§ Exercise requirements
As the lines appear below, please set them down exactly, starting at the first and finishing with the one containing "We can't meditate".

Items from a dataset
=== Section Start ===

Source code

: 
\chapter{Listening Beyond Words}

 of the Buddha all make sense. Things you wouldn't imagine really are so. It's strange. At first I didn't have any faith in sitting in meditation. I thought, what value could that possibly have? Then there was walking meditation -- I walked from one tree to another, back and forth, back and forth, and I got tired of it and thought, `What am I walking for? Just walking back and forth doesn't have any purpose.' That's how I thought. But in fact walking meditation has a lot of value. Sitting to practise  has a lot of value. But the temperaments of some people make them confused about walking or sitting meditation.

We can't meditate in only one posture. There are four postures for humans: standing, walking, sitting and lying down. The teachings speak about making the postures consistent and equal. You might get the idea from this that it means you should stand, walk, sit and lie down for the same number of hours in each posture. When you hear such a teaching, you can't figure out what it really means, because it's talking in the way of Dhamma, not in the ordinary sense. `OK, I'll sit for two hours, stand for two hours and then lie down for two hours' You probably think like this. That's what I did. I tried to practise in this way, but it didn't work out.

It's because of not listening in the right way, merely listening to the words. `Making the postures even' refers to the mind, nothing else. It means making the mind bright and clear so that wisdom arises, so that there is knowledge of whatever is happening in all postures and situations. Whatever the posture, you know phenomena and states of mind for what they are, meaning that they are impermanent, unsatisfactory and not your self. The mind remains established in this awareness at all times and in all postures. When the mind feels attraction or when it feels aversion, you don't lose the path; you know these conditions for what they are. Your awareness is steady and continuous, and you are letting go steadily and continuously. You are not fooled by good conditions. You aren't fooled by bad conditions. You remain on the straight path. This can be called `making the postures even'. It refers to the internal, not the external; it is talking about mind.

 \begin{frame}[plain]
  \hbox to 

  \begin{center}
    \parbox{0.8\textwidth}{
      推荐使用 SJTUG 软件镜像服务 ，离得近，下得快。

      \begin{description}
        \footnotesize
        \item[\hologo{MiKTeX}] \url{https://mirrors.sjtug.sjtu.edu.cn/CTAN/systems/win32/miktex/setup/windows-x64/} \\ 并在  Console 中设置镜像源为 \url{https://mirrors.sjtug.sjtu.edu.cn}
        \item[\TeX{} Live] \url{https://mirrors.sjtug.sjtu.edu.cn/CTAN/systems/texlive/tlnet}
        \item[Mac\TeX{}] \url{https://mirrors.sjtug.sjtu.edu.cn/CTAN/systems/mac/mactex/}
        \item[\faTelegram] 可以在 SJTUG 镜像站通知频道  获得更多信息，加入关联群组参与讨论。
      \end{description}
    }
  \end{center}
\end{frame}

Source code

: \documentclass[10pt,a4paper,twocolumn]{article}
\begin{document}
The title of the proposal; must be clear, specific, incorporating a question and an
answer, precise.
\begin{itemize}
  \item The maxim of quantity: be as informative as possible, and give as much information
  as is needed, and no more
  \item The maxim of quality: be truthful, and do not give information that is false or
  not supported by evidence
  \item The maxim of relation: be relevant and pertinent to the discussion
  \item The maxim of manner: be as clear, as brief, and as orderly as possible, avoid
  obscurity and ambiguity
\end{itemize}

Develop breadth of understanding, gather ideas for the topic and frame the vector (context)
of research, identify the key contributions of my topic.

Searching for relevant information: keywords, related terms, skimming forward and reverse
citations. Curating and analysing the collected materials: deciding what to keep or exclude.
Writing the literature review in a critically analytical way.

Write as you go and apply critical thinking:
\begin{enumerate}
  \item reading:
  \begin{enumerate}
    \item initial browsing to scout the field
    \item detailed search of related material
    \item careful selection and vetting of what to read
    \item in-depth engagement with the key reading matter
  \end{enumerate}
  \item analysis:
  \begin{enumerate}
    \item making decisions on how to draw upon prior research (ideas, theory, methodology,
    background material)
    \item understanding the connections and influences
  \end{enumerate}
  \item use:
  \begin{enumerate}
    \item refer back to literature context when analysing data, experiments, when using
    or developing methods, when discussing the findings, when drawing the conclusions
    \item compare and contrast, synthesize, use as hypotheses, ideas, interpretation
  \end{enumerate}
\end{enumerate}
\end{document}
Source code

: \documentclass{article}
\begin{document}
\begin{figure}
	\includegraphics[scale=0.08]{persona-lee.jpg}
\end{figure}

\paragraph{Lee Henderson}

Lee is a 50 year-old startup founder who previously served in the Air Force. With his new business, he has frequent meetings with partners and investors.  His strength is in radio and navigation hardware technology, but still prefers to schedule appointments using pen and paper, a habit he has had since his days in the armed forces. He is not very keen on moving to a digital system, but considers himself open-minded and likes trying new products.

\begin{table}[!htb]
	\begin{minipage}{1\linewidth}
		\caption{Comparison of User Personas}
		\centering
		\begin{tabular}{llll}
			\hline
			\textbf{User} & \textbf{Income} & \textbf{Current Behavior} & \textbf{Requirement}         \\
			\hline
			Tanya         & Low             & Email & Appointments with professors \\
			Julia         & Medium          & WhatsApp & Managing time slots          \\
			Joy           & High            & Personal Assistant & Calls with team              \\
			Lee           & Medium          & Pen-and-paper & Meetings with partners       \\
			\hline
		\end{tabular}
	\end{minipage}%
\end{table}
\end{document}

=== Section End ===

§ The answer
Source code

: 
\chapter{Listening Beyond Words}

 of the Buddha all make sense. Things you wouldn't imagine really are so. It's strange. At first I didn't have any faith in sitting in meditation. I thought, what value could that possibly have? Then there was walking meditation -- I walked from one tree to another, back and forth, back and forth, and I got tired of it and thought, `What am I walking for? Just walking back and forth doesn't have any purpose.' That's how I thought. But in fact walking meditation has a lot of value. Sitting to practise  has a lot of value. But the temperaments of some people make them confused about walking or sitting meditation.

We can't meditate in only one posture. There are four postures for humans: standing, walking, sitting and lying down. The teachings speak about making the postures consistent and equal. You might get the idea from this that it means you should stand, walk, sit and lie down for the same number of hours in each posture. When you hear such a teaching, you can't figure out what it really means, because it's talking in the way of Dhamma, not in the ordinary sense. `OK, I'll sit for two hours, stand for two hours and then lie down for two hours' You probably think like this. That's what I did. I tried to practise in this way, but it didn't work out.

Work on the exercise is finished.